Psychotherapy is the process by which feelings, issues, problems, stresses, symptoms, disorders, etc. are discussed openly, addressed and resolved appropriately. What form this process takes, whether or not it is successful and how it turns out depends a lot, in my opinion, on the dynamic between the therapist and client or clients, the willingness of the client to be an active partner in the helping and healing process and do his/her/their part towards working on and resolving issues (even if his/her/their part is just being open and honest in discussion and in giving and receiving feedback). I believe that the therapist and client are equally responsible for working out issues and problems. My role is to help you gain insight and awareness as well as to facilitate your healing and problem solving so that you can assume more control in your life with the issues that present themselves and in general. This is not to say that you are to blame for the problems that have occurred in your life, but for true healing, you need to assume responsibility for working on the problems and resolving them appropriately. Psychotherapy can assist in this process.


E-therapy/online therapy/online counseling is psychotherapy done via the internet. Telephone therapy is psychotherapy done via the telephone. The difference between these modes and standard psychotherapy is the lack of face-to-face contact. For some, these modes are more convenient for various reasons: a schedule that doesn’t allow for appointments during standard business hours, issues and problems that prevent one from leaving the house (like phobias and fears), living in rural areas or areas where access to services is limited, being homebound due to health reasons, being a parent who cannot leave the house, being ashamed or embarrassed to discuss issues face-to-face.

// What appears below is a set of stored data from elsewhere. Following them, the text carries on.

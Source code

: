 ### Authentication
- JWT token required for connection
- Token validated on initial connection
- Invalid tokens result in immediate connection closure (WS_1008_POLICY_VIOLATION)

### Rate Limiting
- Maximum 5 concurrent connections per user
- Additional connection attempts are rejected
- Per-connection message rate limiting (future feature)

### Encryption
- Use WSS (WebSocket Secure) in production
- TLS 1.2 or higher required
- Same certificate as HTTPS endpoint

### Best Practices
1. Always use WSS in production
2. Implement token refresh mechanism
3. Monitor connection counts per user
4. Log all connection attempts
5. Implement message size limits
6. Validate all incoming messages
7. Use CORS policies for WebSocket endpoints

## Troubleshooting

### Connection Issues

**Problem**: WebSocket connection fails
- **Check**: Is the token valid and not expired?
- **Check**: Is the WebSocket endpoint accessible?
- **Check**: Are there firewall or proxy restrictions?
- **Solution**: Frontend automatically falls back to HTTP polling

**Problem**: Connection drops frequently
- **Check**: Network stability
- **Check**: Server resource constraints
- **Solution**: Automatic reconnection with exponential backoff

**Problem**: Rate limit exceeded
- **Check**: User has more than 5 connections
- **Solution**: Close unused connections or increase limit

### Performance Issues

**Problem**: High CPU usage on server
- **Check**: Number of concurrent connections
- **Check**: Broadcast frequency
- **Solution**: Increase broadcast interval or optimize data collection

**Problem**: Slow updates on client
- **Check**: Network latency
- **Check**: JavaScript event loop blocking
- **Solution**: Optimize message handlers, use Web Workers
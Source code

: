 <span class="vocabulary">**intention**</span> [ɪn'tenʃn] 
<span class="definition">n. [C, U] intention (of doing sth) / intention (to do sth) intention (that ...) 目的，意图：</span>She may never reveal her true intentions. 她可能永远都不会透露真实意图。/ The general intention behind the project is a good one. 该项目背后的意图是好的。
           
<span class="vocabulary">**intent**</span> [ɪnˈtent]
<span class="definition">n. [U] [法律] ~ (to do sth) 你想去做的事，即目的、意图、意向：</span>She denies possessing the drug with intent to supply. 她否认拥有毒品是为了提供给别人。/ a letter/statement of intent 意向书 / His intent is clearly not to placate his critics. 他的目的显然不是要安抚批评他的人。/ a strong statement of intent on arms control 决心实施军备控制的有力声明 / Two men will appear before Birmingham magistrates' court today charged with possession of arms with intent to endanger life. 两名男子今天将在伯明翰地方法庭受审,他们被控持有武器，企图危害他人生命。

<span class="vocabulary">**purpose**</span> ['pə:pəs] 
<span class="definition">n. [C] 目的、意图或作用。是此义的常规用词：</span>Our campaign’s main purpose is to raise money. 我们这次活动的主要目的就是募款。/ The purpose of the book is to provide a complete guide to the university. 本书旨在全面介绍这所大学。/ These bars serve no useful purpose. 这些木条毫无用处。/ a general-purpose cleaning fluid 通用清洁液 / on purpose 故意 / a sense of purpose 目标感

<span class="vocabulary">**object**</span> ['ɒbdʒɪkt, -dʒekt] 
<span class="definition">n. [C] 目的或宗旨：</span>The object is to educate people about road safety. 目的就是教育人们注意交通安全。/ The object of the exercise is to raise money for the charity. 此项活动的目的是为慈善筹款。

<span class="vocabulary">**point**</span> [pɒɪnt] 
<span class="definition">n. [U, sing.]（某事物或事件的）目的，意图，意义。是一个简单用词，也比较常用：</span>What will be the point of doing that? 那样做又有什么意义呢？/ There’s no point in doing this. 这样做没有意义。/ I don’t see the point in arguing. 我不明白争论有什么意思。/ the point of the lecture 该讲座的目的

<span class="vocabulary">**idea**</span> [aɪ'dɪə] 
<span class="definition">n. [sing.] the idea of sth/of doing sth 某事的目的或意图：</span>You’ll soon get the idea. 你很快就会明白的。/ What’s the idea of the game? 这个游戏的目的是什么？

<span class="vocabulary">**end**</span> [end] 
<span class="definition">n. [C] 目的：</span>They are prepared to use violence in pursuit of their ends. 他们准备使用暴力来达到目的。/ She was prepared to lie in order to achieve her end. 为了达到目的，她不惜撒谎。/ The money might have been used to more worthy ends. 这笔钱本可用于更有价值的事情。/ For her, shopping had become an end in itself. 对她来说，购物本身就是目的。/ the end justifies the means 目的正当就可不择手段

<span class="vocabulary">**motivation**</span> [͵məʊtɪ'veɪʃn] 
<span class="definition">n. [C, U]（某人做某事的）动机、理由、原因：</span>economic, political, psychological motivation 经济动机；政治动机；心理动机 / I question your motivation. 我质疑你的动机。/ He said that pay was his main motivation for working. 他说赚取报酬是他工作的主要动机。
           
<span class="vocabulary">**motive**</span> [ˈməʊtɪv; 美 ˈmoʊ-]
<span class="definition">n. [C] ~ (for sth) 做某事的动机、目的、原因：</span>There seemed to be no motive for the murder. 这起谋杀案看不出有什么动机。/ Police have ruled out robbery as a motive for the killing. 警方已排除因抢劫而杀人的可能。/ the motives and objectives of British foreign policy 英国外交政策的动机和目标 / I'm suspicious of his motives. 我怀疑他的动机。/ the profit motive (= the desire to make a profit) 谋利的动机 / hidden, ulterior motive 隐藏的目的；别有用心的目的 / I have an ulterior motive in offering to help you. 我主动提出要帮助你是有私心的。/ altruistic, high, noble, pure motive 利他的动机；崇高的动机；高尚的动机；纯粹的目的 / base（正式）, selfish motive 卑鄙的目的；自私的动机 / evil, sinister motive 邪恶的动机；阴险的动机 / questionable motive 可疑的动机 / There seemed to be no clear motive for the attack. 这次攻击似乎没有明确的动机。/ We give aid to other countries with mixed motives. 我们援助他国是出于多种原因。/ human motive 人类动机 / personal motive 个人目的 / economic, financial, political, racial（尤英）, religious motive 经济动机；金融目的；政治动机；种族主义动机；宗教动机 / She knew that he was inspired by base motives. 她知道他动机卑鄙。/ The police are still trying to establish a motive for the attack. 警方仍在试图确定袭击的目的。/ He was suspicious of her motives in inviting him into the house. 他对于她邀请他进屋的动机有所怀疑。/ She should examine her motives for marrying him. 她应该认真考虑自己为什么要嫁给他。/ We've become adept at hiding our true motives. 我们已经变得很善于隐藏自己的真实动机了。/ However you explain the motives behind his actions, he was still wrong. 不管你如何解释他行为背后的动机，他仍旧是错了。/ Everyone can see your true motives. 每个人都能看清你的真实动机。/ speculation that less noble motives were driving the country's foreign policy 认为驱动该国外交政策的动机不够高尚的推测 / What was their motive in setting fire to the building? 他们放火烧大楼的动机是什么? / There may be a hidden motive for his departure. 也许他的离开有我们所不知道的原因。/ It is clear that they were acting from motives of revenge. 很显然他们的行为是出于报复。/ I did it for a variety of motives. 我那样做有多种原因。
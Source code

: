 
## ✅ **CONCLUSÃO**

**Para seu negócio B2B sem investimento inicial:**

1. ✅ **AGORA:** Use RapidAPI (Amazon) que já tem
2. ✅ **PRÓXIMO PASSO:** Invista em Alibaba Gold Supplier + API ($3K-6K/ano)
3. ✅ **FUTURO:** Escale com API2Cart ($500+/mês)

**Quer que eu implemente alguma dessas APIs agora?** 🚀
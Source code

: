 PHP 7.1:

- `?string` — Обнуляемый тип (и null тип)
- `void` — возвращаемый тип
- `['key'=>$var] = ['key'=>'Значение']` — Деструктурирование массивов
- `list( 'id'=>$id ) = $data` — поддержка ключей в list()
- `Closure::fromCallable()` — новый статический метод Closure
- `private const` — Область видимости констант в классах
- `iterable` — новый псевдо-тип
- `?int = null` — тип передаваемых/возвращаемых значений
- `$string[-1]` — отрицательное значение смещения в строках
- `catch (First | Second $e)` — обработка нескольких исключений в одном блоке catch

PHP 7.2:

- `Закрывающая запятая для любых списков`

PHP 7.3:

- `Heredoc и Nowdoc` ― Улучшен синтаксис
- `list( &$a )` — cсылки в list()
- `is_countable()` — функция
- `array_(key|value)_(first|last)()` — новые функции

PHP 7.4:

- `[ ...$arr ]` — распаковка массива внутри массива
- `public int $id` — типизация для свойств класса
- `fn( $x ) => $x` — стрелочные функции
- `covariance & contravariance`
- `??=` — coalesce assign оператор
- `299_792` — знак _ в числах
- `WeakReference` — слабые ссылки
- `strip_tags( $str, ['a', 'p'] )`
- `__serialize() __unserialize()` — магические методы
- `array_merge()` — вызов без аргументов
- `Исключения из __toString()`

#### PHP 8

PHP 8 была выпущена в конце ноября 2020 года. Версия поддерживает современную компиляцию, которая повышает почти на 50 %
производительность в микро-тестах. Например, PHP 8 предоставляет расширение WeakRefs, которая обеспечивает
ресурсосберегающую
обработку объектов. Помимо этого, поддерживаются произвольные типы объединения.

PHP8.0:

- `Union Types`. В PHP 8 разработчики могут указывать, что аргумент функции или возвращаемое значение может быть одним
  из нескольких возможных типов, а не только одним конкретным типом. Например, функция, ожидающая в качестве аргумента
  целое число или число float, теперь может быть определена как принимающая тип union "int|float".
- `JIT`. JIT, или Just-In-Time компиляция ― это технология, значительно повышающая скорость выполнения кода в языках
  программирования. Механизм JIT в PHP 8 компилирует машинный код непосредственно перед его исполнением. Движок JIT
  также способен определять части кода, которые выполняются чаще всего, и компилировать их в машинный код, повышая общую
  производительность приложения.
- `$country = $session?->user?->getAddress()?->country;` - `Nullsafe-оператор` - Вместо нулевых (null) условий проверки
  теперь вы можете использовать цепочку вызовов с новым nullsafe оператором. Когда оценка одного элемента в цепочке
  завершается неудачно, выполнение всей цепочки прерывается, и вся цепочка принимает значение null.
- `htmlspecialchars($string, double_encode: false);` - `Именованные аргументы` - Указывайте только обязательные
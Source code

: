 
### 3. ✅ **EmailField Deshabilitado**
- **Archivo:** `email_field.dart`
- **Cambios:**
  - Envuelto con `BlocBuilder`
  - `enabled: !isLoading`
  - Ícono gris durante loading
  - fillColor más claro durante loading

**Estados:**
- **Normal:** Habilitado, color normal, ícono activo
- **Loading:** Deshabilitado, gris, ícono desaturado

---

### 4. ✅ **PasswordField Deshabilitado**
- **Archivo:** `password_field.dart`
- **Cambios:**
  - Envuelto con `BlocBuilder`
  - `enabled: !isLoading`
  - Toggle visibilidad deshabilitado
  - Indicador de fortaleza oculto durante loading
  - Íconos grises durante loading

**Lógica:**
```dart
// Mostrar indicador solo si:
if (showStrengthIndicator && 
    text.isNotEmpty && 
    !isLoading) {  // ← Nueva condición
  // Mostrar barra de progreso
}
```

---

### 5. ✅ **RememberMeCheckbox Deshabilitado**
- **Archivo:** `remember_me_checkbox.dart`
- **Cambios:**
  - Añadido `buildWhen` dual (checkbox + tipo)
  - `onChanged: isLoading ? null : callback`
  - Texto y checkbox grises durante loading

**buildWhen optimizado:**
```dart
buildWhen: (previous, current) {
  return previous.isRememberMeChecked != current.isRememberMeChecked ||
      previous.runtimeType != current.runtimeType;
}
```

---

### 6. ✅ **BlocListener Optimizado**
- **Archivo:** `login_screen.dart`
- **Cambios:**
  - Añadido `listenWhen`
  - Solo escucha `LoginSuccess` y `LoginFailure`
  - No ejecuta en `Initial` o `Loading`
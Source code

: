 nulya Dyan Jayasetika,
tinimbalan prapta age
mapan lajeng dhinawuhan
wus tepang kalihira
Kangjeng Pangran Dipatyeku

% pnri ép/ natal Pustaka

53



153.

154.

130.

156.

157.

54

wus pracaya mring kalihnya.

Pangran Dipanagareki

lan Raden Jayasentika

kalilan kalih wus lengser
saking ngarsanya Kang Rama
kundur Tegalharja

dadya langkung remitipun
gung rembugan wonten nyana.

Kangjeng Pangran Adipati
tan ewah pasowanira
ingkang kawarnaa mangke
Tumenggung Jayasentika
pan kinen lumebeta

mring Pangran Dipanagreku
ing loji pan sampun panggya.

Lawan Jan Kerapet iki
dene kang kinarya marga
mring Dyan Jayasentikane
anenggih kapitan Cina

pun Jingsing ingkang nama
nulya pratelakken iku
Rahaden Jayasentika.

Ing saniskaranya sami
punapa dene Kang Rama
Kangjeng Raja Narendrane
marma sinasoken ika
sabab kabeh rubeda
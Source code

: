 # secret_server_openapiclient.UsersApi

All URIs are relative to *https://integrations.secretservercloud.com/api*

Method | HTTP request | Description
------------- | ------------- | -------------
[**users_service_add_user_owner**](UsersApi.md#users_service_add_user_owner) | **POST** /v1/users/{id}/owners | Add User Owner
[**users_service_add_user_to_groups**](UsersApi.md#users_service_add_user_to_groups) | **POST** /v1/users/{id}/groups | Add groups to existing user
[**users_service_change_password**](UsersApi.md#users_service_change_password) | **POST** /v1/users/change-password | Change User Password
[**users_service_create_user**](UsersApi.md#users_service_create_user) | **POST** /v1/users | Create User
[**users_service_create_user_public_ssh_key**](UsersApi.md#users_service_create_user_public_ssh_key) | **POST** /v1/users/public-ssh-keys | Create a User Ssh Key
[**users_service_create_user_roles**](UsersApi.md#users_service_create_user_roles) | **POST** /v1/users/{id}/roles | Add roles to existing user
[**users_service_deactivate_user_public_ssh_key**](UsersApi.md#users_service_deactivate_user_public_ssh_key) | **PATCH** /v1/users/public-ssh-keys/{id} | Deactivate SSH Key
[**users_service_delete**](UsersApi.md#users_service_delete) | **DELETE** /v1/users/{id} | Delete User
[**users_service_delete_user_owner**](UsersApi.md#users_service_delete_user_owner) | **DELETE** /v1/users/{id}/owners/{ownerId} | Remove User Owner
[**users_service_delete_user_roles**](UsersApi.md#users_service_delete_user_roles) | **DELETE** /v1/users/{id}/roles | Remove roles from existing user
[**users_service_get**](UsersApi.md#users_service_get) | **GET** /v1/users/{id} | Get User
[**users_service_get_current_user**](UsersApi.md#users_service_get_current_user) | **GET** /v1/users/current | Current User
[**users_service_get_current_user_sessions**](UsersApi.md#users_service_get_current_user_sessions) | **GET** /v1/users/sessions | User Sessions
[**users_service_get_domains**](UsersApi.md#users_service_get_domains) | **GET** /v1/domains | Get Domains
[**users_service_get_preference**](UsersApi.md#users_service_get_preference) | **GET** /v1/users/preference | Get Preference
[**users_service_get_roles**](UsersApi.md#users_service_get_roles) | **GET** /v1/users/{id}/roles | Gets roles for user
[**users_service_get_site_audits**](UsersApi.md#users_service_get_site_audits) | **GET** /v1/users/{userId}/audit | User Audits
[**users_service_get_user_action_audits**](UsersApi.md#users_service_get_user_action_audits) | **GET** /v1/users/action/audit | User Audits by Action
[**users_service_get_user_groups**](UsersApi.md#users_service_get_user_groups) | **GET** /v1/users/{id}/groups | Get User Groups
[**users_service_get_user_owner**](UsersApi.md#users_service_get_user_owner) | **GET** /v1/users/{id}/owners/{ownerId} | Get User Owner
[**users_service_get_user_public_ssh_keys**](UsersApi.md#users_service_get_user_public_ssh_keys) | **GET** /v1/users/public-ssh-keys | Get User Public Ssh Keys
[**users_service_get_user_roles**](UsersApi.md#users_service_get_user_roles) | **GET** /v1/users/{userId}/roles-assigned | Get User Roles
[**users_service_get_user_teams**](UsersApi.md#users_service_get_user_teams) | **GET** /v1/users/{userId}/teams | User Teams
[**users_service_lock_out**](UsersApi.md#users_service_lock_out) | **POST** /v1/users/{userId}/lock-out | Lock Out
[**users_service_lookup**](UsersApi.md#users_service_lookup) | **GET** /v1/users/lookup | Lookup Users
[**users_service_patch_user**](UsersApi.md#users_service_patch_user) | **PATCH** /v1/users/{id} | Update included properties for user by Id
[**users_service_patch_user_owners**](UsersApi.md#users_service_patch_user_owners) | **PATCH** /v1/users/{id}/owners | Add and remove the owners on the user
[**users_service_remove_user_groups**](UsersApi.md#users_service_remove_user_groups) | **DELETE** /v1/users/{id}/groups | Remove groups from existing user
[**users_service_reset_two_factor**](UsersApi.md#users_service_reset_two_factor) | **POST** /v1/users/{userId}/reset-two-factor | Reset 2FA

There are limits to this form of therapy. Some prefer in-person contact and may see online or phone services as impersonal and difficult to adjust to. These modes of therapy are not ideal for those who are acutely suicidal or homicidal or acutely symptomatic (severe psychotic symptoms, depression, or anxiety) and require hospitalization. If you are in crisis or are acutely symptomatic and require hospitalization or inpatient services, please go to your nearest crisis center or emergency room.